INFORMATION ▸
=====
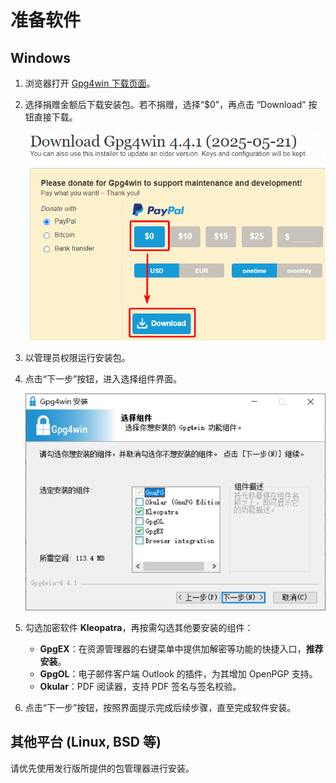 # 准备软件

## Windows

1. 浏览器打开 [Gpg4win 下载页面](https://www.gpg4win.org/get-gpg4win.html "点击前往外部站点")。

2. 选择捐赠金额后下载安装包。若不捐赠，选择“$0”，再点击 “Download” 按钮直接下载。

    ![不捐赠直接下载](prepare-software/download-without-donation.png)

3. 以管理员权限运行安装包。

4. 点击“下一步”按钮，进入选择组件界面。

    ![选择组件](prepare-software/choose-components.png)

5. 勾选加密软件 **Kleopatra**，再按需勾选其他要安装的组件：

    - **GpgEX**：<a id="gpgex"></a>在资源管理器的右键菜单中提供加解密等功能的快捷入口，**推荐安装**。
    - **GpgOL**：电子邮件客户端 Outlook 的插件，为其增加 OpenPGP 支持。
    - **Okular**：PDF 阅读器，支持 PDF 签名与签名校验。

6. 点击“下一步”按钮，按照界面提示完成后续步骤，直至完成软件安装。

## 其他平台 (Linux, BSD 等)

请优先使用发行版所提供的包管理器进行安装。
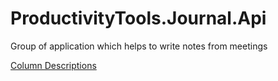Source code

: # ProductivityTools.Journal.Api
Group of application which helps to write notes from meetings

[Column Descriptions](docs/ColumnDescription.MD)

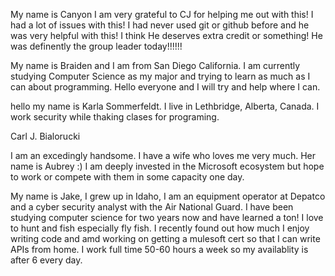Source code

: My name is Canyon I am very grateful to CJ for helping me out with this! I had a lot of issues with this! I had never used git or github before and he was very helpful with this! I think He deserves extra credit or something! He was definently the group leader today!!!!!!

My name is Braiden and I am from San Diego California. I am currently studying Computer Science as my major and trying to learn as much as I can about programming. Hello everyone and I will try and help where I can. 

hello my name is Karla Sommerfeldt. I live in Lethbridge, Alberta, Canada. I work security while thaking clases for programing. 

Carl J. Bialorucki

I am an excedingly handsome. I have a wife who loves me very much. Her name is Aubrey :) I am deeply invested in the Microsoft ecosystem but hope to work or compete with them in some capacity one day.

My name is Jake, I grew up in Idaho, I am an equipment operator at Depatco and a cyber security analyst with the Air National Guard. I have been studying computer science for two years now and have learned a ton! I love to hunt and fish especially fly fish. I recently found out how much I enjoy writing code and amd working on getting a mulesoft cert so that I can write APIs from home. I work full time 50-60 hours a week so my availablity is after 6 every day.
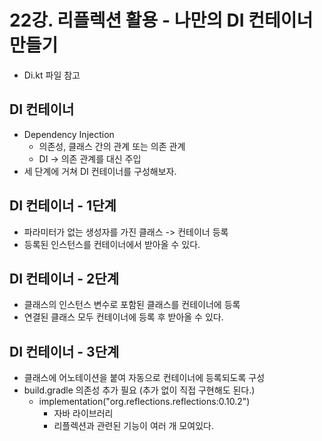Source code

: # 22강. 리플렉션 활용 - 나만의 DI 컨테이너 만들기
- Di.kt 파일 참고

## DI 컨테이너
- Dependency Injection
  - 의존성, 클래스 간의 관계 또는 의존 관계
  - DI -> 의존 관계를 대신 주입
- 세 단계에 거쳐 DI 컨테이너를 구성해보자.

## DI 컨테이너 - 1단계
- 파라미터가 없는 생성자를 가진 클래스 -> 컨테이너 등록
- 등록된 인스턴스를 컨테이너에서 받아올 수 있다.

## DI 컨테이너 - 2단계
- 클래스의 인스턴스 변수로 포함된 클래스를 컨테이너에 등록
- 연결된 클래스 모두 컨테이너에 등록 후 받아올 수 있다.

## DI 컨테이너 - 3단계
- 클래스에 어노테이션을 붙여 자동으로 컨테이너에 등록되도록 구성
- build.gradle 의존성 추가 필요 (추가 없이 직접 구현해도 된다.)
  - implementation("org.reflections.reflections:0.10.2")
    - 자바 라이브러리
    - 리플렉션과 관련된 기능이 여러 개 모여있다.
=====
Without including any pictures, print each record exactly.

RESULT ▸
 # 准备软件

## Windows

1. 浏览器打开 [Gpg4win 下载页面](https://www.gpg4win.org/get-gpg4win.html "点击前往外部站点")。

2. 选择捐赠金额后下载安装包。若不捐赠，选择“$0”，再点击 “Download” 按钮直接下载。

    ![不捐赠直接下载](prepare-software/download-without-donation.png)

3. 以管理员权限运行安装包。

4. 点击“下一步”按钮，进入选择组件界面。

    ![选择组件](prepare-software/choose-components.png)

5. 勾选加密软件 **Kleopatra**，再按需勾选其他要安装的组件：

    - **GpgEX**：<a id="gpgex"></a>在资源管理器的右键菜单中提供加解密等功能的快捷入口，**推荐安装**。
    - **GpgOL**：电子邮件客户端 Outlook 的插件，为其增加 OpenPGP 支持。
    - **Okular**：PDF 阅读器，支持 PDF 签名与签名校验。

6. 点击“下一步”按钮，按照界面提示完成后续步骤，直至完成软件安装。

## 其他平台 (Linux, BSD 等)

请优先使用发行版所提供的包管理器进行安装。
Source code

: # ProductivityTools.Journal.Api
Group of application which helps to write notes from meetings

[Column Descriptions](docs/ColumnDescription.MD)

Source code

: My name is Canyon I am very grateful to CJ for helping me out with this! I had a lot of issues with this! I had never used git or github before and he was very helpful with this! I think He deserves extra credit or something! He was definently the group leader today!!!!!!

My name is Braiden and I am from San Diego California. I am currently studying Computer Science as my major and trying to learn as much as I can about programming. Hello everyone and I will try and help where I can. 

hello my name is Karla Sommerfeldt. I live in Lethbridge, Alberta, Canada. I work security while thaking clases for programing. 

Carl J. Bialorucki

I am an excedingly handsome. I have a wife who loves me very much. Her name is Aubrey :) I am deeply invested in the Microsoft ecosystem but hope to work or compete with them in some capacity one day.

My name is Jake, I grew up in Idaho, I am an equipment operator at Depatco and a cyber security analyst with the Air National Guard. I have been studying computer science for two years now and have learned a ton! I love to hunt and fish especially fly fish. I recently found out how much I enjoy writing code and amd working on getting a mulesoft cert so that I can write APIs from home. I work full time 50-60 hours a week so my availablity is after 6 every day.
Source code

: # 22강. 리플렉션 활용 - 나만의 DI 컨테이너 만들기
- Di.kt 파일 참고

## DI 컨테이너
- Dependency Injection
  - 의존성, 클래스 간의 관계 또는 의존 관계
  - DI -> 의존 관계를 대신 주입
- 세 단계에 거쳐 DI 컨테이너를 구성해보자.

## DI 컨테이너 - 1단계
- 파라미터가 없는 생성자를 가진 클래스 -> 컨테이너 등록
- 등록된 인스턴스를 컨테이너에서 받아올 수 있다.

## DI 컨테이너 - 2단계
- 클래스의 인스턴스 변수로 포함된 클래스를 컨테이너에 등록
- 연결된 클래스 모두 컨테이너에 등록 후 받아올 수 있다.

## DI 컨테이너 - 3단계
- 클래스에 어노테이션을 붙여 자동으로 컨테이너에 등록되도록 구성
- build.gradle 의존성 추가 필요 (추가 없이 직접 구현해도 된다.)
  - implementation("org.reflections.reflections:0.10.2")
    - 자바 라이브러리
    - 리플렉션과 관련된 기능이 여러 개 모여있다.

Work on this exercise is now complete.